2. Expectations are Often set Outside your Industry

Secondly, limiting yourself to your own industry will make you miss important changes in consumer expectations, and will thus put you at risk of disappointing or even annoying consumers. Every industry has its own ‘innovation competence’, and the innovations they’re bringing to market not only excite their own customers, they also shape their expectations for other industries. Whether it’s Singapore Airlines’ sense of status, Starbucks’ understanding of indulgence and rituals, H&M’s obsession with making up-to-the-minute fashion affordable, or Apple’s prowess in design and usability. And while flawless execution is never easy, the thinking and attitude behind it isn’t impossible to mirror. Consumers know this, too. Hence their aforementioned indifference and irritation when it comes to the non-H&Ms, the non-Singapore Airlines, the non-Apples.

3. Just copying Competitors is a Race to the Bottom

 

Last but not least, if you’re obsessed with what your direct competition is doing, you will always end up copying new concepts in your industry. Which means that, unless you’re comfortable with being a ‘smart follower’ and being really really good at it you won’t be successful.

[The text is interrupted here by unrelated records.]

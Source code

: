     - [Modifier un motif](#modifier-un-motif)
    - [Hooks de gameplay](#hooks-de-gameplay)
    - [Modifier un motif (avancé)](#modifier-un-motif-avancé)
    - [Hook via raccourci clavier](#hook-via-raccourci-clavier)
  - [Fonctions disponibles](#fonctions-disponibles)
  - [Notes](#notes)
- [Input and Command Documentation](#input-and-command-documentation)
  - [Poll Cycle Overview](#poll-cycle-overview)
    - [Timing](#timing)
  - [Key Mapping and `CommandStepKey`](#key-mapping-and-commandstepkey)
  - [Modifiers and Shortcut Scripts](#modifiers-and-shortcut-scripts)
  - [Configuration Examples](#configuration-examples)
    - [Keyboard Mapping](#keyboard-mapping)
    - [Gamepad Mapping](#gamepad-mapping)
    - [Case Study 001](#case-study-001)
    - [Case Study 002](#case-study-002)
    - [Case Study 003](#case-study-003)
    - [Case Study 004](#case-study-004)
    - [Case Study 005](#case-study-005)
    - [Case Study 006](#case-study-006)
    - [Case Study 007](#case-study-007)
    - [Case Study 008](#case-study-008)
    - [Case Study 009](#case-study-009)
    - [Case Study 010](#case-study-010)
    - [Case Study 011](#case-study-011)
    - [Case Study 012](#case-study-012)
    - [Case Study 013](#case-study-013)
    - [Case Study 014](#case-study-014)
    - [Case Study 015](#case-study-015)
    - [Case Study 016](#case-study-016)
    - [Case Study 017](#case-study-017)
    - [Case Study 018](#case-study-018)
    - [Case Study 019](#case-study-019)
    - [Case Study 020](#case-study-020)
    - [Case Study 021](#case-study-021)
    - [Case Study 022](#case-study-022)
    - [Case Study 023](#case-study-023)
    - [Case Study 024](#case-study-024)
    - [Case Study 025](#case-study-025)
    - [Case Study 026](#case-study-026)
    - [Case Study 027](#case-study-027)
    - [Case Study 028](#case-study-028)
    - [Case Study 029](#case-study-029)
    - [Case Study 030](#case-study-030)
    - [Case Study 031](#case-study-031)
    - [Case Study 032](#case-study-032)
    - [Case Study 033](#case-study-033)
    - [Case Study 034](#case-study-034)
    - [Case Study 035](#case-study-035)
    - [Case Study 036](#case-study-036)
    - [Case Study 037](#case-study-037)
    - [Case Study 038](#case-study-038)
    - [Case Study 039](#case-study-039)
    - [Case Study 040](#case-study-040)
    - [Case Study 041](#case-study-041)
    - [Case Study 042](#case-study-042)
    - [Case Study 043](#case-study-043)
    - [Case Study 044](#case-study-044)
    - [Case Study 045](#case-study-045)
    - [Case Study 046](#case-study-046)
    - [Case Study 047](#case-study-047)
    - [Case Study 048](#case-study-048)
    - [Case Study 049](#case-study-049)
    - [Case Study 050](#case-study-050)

Now, all of this is of course not to say that you shouldn’t actively track what’s happening in your own industry. But also constantly ask yourself: who are our other competitors? What experiences could our product or service be traded in for? And what can we learn from other industries setting consumer expectations across the board?

Oh.

Smart follower.

That’s management speak for waiting to see whether innovative initiatives by more creative and daring competitors are worth copying: if they are, you’re too late, and if they’re not, well, by then they’re probably working on something newer that does work.

Being a smart follower is not a science.  In reality it is all about mixing experience, intuition, and knowing your sources.

In my world i grab a notebook and camera and start taking notes and pictures roaming the streets.  And secondarily scanning the list of best of the best sites/publications. Note that I prioritize “the streets” first.

Always remember. “The streets howl with the truth.”

Find competitors and non-competitors, big and small, who are setting consumer expectations much higher than you’ve ever been able to (because whether you like it or not you are being compared to them).

Maybe they’re more fun.

They have better design. Their stuff tastes, looks, feels better. Their customer service actually responds to emails. They’re cheaper.

Then build what you think are the standards for which you will be measured against. Those are the expectations you need to manage whatever it is you do against. That is where you need to start thinking.  Maybe in developing new products or services or just experiences.

But in this new Expectation Economy you have to at minimum incorporate people’s expectations into what you are doing. And, of course, seek to outdo them somewhere.

Ah.  The Expectation Economy. It certainly isn’t dull.